▶ What you will do
Work out how many lines in the records below include the string "have", and reply with that number alone.

____

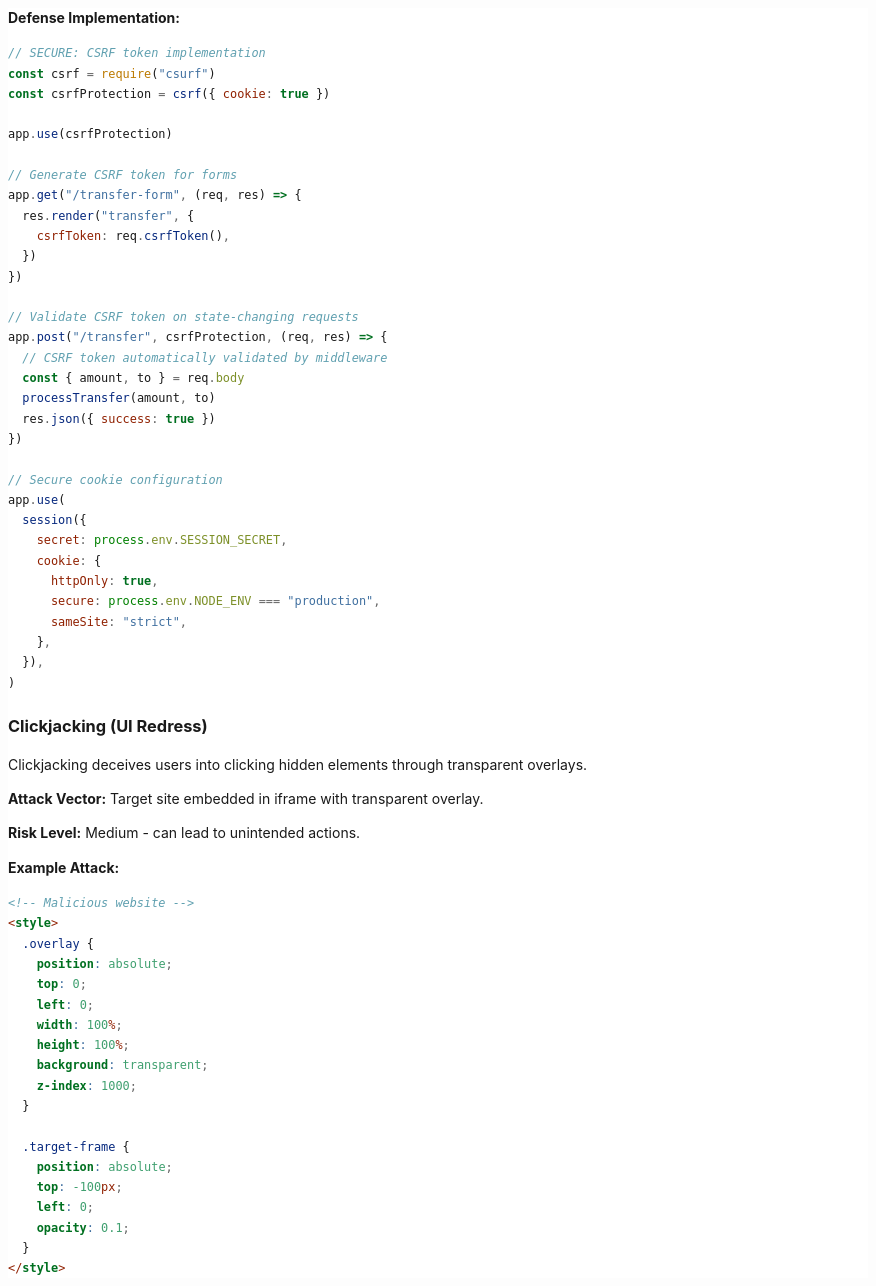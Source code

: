 **Defense Implementation:**

```javascript
// SECURE: CSRF token implementation
const csrf = require("csurf")
const csrfProtection = csrf({ cookie: true })

app.use(csrfProtection)

// Generate CSRF token for forms
app.get("/transfer-form", (req, res) => {
  res.render("transfer", {
    csrfToken: req.csrfToken(),
  })
})

// Validate CSRF token on state-changing requests
app.post("/transfer", csrfProtection, (req, res) => {
  // CSRF token automatically validated by middleware
  const { amount, to } = req.body
  processTransfer(amount, to)
  res.json({ success: true })
})

// Secure cookie configuration
app.use(
  session({
    secret: process.env.SESSION_SECRET,
    cookie: {
      httpOnly: true,
      secure: process.env.NODE_ENV === "production",
      sameSite: "strict",
    },
  }),
)
```

### Clickjacking (UI Redress)

Clickjacking deceives users into clicking hidden elements through transparent overlays.

**Attack Vector:** Target site embedded in iframe with transparent overlay.

**Risk Level:** Medium - can lead to unintended actions.

**Example Attack:**

```html
<!-- Malicious website -->
<style>
  .overlay {
    position: absolute;
    top: 0;
    left: 0;
    width: 100%;
    height: 100%;
    background: transparent;
    z-index: 1000;
  }

  .target-frame {
    position: absolute;
    top: -100px;
    left: 0;
    opacity: 0.1;
  }
</style>
```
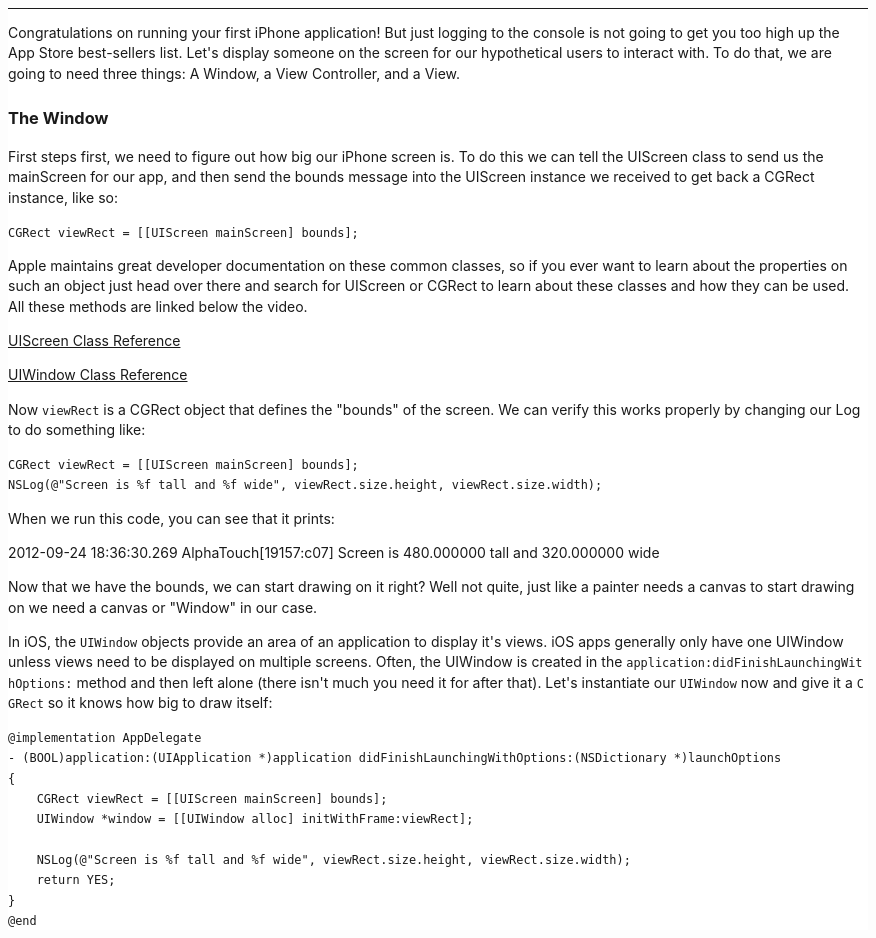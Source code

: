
 ```
```

-----


Congratulations on running your first iPhone application!  But just logging to the console is not going to get you too high up the App Store best-sellers list.  Let's display someone on the screen for our hypothetical users to interact with.  To do that, we are going to need three things: A Window, a View Controller, and a View.

### The Window

First steps first, we need to figure out how big our iPhone screen is.  To do this we can tell the UIScreen class to send us the mainScreen for our app, and then send the bounds message into the UIScreen instance we received to get back a CGRect instance, like so:

```
CGRect viewRect = [[UIScreen mainScreen] bounds];
```

Apple maintains great developer documentation on these common classes, so if you ever want to learn about the properties on such an object just head over there and search for UIScreen or CGRect to learn about these classes and how they can be used.  All these methods are linked below the video.

[UIScreen Class Reference](http://developer.apple.com/library/ios/#documentation/uikit/reference/UIScreen_Class/Reference/UIScreen.html)

[UIWindow Class Reference](http://developer.apple.com/library/ios/#documentation/UIKit/Reference/UIWindow_Class/UIWindowClassReference/UIWindowClassReference.html)

Now `viewRect` is a CGRect object that defines the "bounds" of the screen.  We can verify this works properly by changing our Log to do something like:

```
CGRect viewRect = [[UIScreen mainScreen] bounds];
NSLog(@"Screen is %f tall and %f wide", viewRect.size.height, viewRect.size.width);
```

When we run this code, you can see that it prints: 

2012-09-24 18:36:30.269 AlphaTouch[19157:c07] Screen is 480.000000 tall and 320.000000 wide

Now that we have the bounds, we can start drawing on it right?  Well not quite, just like a painter needs a canvas to start drawing on we need a canvas or "Window" in our case.

In iOS, the `UIWindow` objects provide an area of an application to display it's views. iOS apps generally only have one UIWindow unless views need to be displayed on multiple screens. Often, the UIWindow is created in the `application:didFinishLaunchingWithOptions:` method and then left alone (there isn't much you need it for after that). Let's instantiate our `UIWindow` now and give it a `CGRect` so it knows how big to draw itself:
 
```
@implementation AppDelegate
- (BOOL)application:(UIApplication *)application didFinishLaunchingWithOptions:(NSDictionary *)launchOptions
{
	CGRect viewRect = [[UIScreen mainScreen] bounds];
	UIWindow *window = [[UIWindow alloc] initWithFrame:viewRect];
	
	NSLog(@"Screen is %f tall and %f wide", viewRect.size.height, viewRect.size.width);
    return YES;
}
@end
```
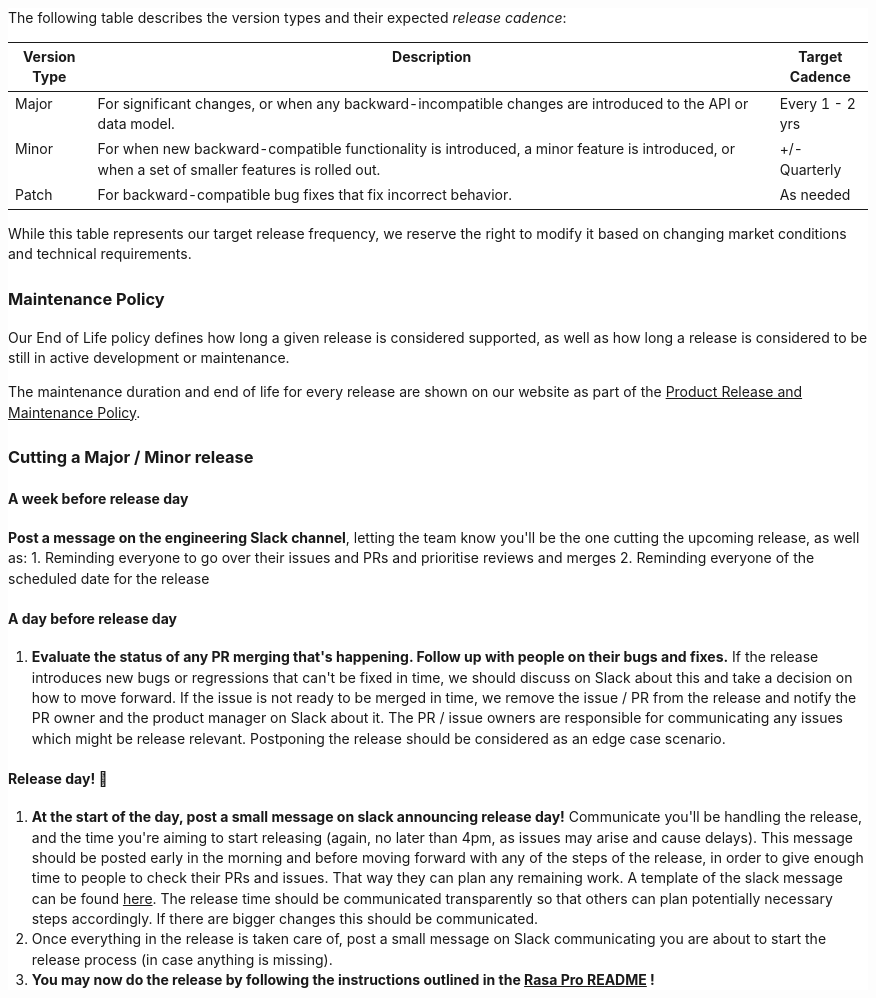 The following table describes the version types and their expected *release cadence*:

| Version Type |                                                                  Description                                                                  |  Target Cadence |
|--------------|-----------------------------------------------------------------------------------------------------------------------------------------------|-----------------|
| Major        | For significant changes, or when any backward-incompatible changes are introduced to the API or data model.                                   | Every 1 - 2 yrs |
| Minor        | For when new backward-compatible functionality is introduced, a minor feature is introduced, or when a set of smaller features is rolled out. | +/- Quarterly   |
| Patch        | For backward-compatible bug fixes that fix incorrect behavior.                                                                                | As needed       |

While this table represents our target release frequency, we reserve the right to modify it based on changing market conditions and technical requirements.

### Maintenance Policy
Our End of Life policy defines how long a given release is considered supported, as well as how long a release is
considered to be still in active development or maintenance.

The maintenance duration and end of life for every release are shown on our website as part of the [Product Release and Maintenance Policy](https://rasa.com/rasa-product-release-and-maintenance-policy/).

### Cutting a Major / Minor release
#### A week before release day

**Post a message on the engineering Slack channel**, letting the team know you'll be the one cutting the upcoming
release, as well as:
    1. Reminding everyone to go over their issues and PRs and prioritise reviews and merges
    2. Reminding everyone of the scheduled date for the release

#### A day before release day

1. **Evaluate the status of any PR merging that's happening. Follow up with people on their
bugs and fixes.** If the release introduces new bugs or regressions that can't be fixed in time, we should discuss on
Slack about this and take a decision on how to move forward. If the issue is not ready to be merged in time, we remove the issue / PR from the release and notify the PR owner and the product manager on Slack about it. The PR / issue owners are responsible for
communicating any issues which might be release relevant. Postponing the release should be considered as an edge case scenario.

#### Release day! 🚀

1. **At the start of the day, post a small message on slack announcing release day!** Communicate you'll be handling
the release, and the time you're aiming to start releasing (again, no later than 4pm, as issues may arise and
cause delays). This message should be posted early in the morning and before moving forward with any of the steps of the release,
   in order to give enough time to people to check their PRs and issues. That way they can plan any remaining work. A template of the slack message can be found [here](https://rasa-hq.slack.com/archives/C36SS4N8M/p1613032208137500?thread_ts=1612876410.068400&cid=C36SS4N8M).
   The release time should be communicated transparently so that others can plan potentially necessary steps accordingly. If there are bigger changes this should be communicated.
2. Once everything in the release is taken care of, post a small message on Slack communicating you are about to
start the release process (in case anything is missing).
3. **You may now do the release by following the instructions outlined in the
[Rasa Pro README](#steps-to-release-a-new-version) !**
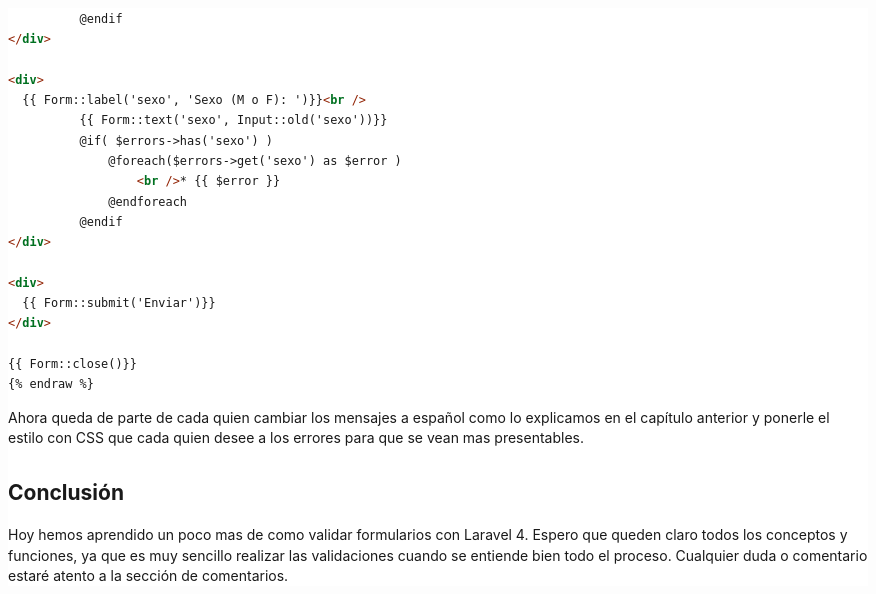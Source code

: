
 ```html
          @endif
</div>

<div>
  {{ Form::label('sexo', 'Sexo (M o F): ')}}<br />
          {{ Form::text('sexo', Input::old('sexo'))}}
          @if( $errors->has('sexo') )
              @foreach($errors->get('sexo') as $error )
                  <br />* {{ $error }}
              @endforeach
          @endif
</div>

<div>
  {{ Form::submit('Enviar')}}
</div>

{{ Form::close()}}
{% endraw %}
```

<p>Ahora queda de parte de cada quien cambiar los mensajes a español como lo explicamos en el capítulo anterior y ponerle el estilo con CSS que cada quien desee a los errores para que se vean mas presentables.</p>

<h2>Conclusión</h2>

<p>Hoy hemos aprendido un poco mas de como validar formularios con Laravel 4. Espero que queden claro todos los conceptos y funciones, ya que es muy sencillo realizar las validaciones cuando se entiende bien todo el proceso. Cualquier duda o comentario estaré atento a la sección de comentarios.</p>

____

▶ Answer space
2